What we all do instinctively is a real challenge for computers and smartphones to learn, but if we can make biometrics quick, easy and natural to use, then we are onto something that will bring security standards to the next level.
Why is it effective?
With security and encryption the longer the ‘key’ the harder the ‘code’ to crack. Most people struggle to remember long PIN codes or highly complicated passwords. So in ourselves we are limited in storing and recalling strong but memorable and convenient passwords.
The promise of biometrics is that the ‘key’ is already long and doesn’t need to be remembered or written down. It’s part of you already so it’s always on-hand (excuse the pun) for use.
Out of all the biometric systems in use today, fingerprint scanning seems to be winning the race for widespread adoption. Apple’s TouchID is the most widely deployed consumer implementation of the technology, making unlocking your smartphone very easy and streamlining things like payment authorisations.
Fingerprint scanners aren’t new however. If you’ve been to the US you’ve probably have your finger scanned at passport control. Likewise, if you’ve been to Disney World you’ve probably stuck your finger into a scanner (actually, Disney World isn’t scanning the print, just measuring your finger). The point is, that using your finger is quick and easy and we are accustomed to doing it.
Your desktop or laptop computer has been able to grab a high-quality image or scan your fingerprint for quite some time now and most modern smartphones have the horsepower and hardware to do the same.
Add to the mix various other smartphone features – like the accelerometer and gyroscope, plus the heart-rate monitor on your wrist – and you’ve now got all the bits in place to make personal identification happen quickly, easily and constantly.
So we already have the power in our pockets to make use of advanced biometrics so why are we still stuck with usernames and passwords?
As you can imagine, there are some kinks to work out.
Stolen biometric identify
You can’t change your fingerprint! Once it’s lost, you can never trust it. In fact you need to mark it globally as “un-usable”.
Some biometric data is easily captured without you knowing it. A photo of your face for example, a high-resolution image of an ear pattern, lifting your fingerprint from a glass or grabbing a hair. There are techniques for replicating this data. So actually, compared to a password, that should only ever really be stored in the depths of your mind, biometric data is a little vulnerable.
Storing your measurements
So to match the convenience of a password used with a cloud software service, your biometric data would need to be moved off a device and stored so that you can log in from anywhere. Now all of a sudden, some your most unique and personal data is stored on who-knows-what-and-where. Does that make you feel comfortable?
Losing this sort of data has already happened. In September 2015, the Office for Personnel Management had 5.6 million fingerprints stolen. That’s a lot of people who potentially can never use a fingerprint scanner system ever again.
India has a hugely successful biometrics program with a database of over a billion fingerprints and iris scans. Imagine the impact of having all that data stolen.

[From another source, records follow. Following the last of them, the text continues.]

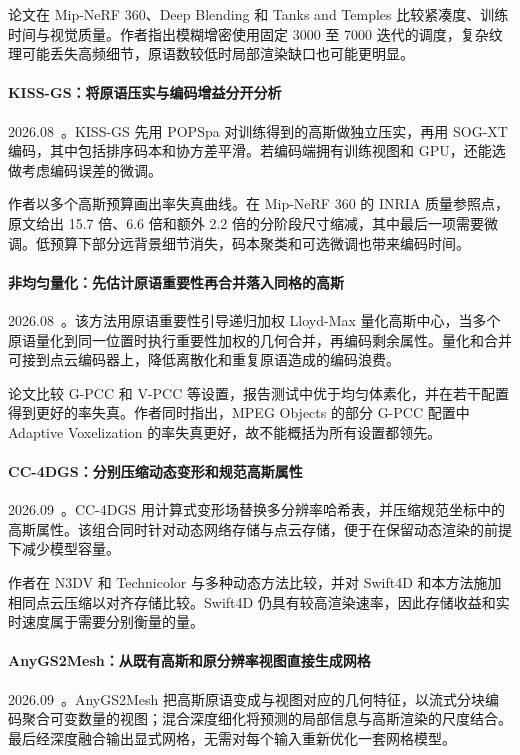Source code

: 论文在 Mip-NeRF 360、Deep Blending 和 Tanks and Temples 比较紧凑度、训练时间与视觉质量。作者指出模糊增密使用固定 3000 至 7000 迭代的调度，复杂纹理可能丢失高频细节，原语数较低时局部渲染缺口也可能更明显。

\paragraph{KISS-GS：将原语压实与编码增益分开分析}
2026.08~\cite{2608_26948}。KISS-GS 先用 POPSpa 对训练得到的高斯做独立压实，再用 SOG-XT 编码，其中包括排序码本和协方差平滑。若编码端拥有训练视图和 GPU，还能选做考虑编码误差的微调。

作者以多个高斯预算画出率失真曲线。在 Mip-NeRF 360 的 INRIA 质量参照点，原文给出 15.7 倍、6.6 倍和额外 2.2 倍的分阶段尺寸缩减，其中最后一项需要微调。低预算下部分远背景细节消失，码本聚类和可选微调也带来编码时间。

\paragraph{非均匀量化：先估计原语重要性再合并落入同格的高斯}
2026.08~\cite{2608_28272}。该方法用原语重要性引导递归加权 Lloyd-Max 量化高斯中心，当多个原语量化到同一位置时执行重要性加权的几何合并，再编码剩余属性。量化和合并可接到点云编码器上，降低离散化和重复原语造成的编码浪费。

论文比较 G-PCC 和 V-PCC 等设置，报告测试中优于均匀体素化，并在若干配置得到更好的率失真。作者同时指出，MPEG Objects 的部分 G-PCC 配置中 Adaptive Voxelization 的率失真更好，故不能概括为所有设置都领先。

\paragraph{CC-4DGS：分别压缩动态变形和规范高斯属性}
2026.09~\cite{2609_02184}。CC-4DGS 用计算式变形场替换多分辨率哈希表，并压缩规范坐标中的高斯属性。该组合同时针对动态网络存储与点云存储，便于在保留动态渲染的前提下减少模型容量。

作者在 N3DV 和 Technicolor 与多种动态方法比较，并对 Swift4D 和本方法施加相同点云压缩以对齐存储比较。Swift4D 仍具有较高渲染速率，因此存储收益和实时速度属于需要分别衡量的量。

\paragraph{AnyGS2Mesh：从既有高斯和原分辨率视图直接生成网格}
2026.09~\cite{2609_03304}。AnyGS2Mesh 把高斯原语变成与视图对应的几何特征，以流式分块编码聚合可变数量的视图；混合深度细化将预测的局部信息与高斯渲染的尺度结合。最后经深度融合输出显式网格，无需对每个输入重新优化一套网格模型。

Some people argue that the promise of absolute authorisation via biometrics also has a negative implication and that’s one of privacy.
For example, if a person wants to mask their identity while making online purchases they can use an obscure username and password to cover their tracks. By contrast, using a fingerprint pretty much pins the owner to the online purchase or activity. It’s irrefutable.
The argument is simply that sometimes, for some reason, you might like to make a purchase or use a service with a degree of anonymity. But using a biometric marker erodes that right. It’s a cash vs credit card argument and boils down to trust or the lack of it.
2017 and beyond
All things considered, it seems the industry needs to continue developing biometrics and smooth out the bumps in the technology.
It’s wise to be cautious about companies and institutions building huge biometric databases because we don’t fully understand how they use that information. Rich resources can fall into the wrong hands or be used without care.
Think of biometrics as another great tool for security but let’s not throw away our passwords just yet.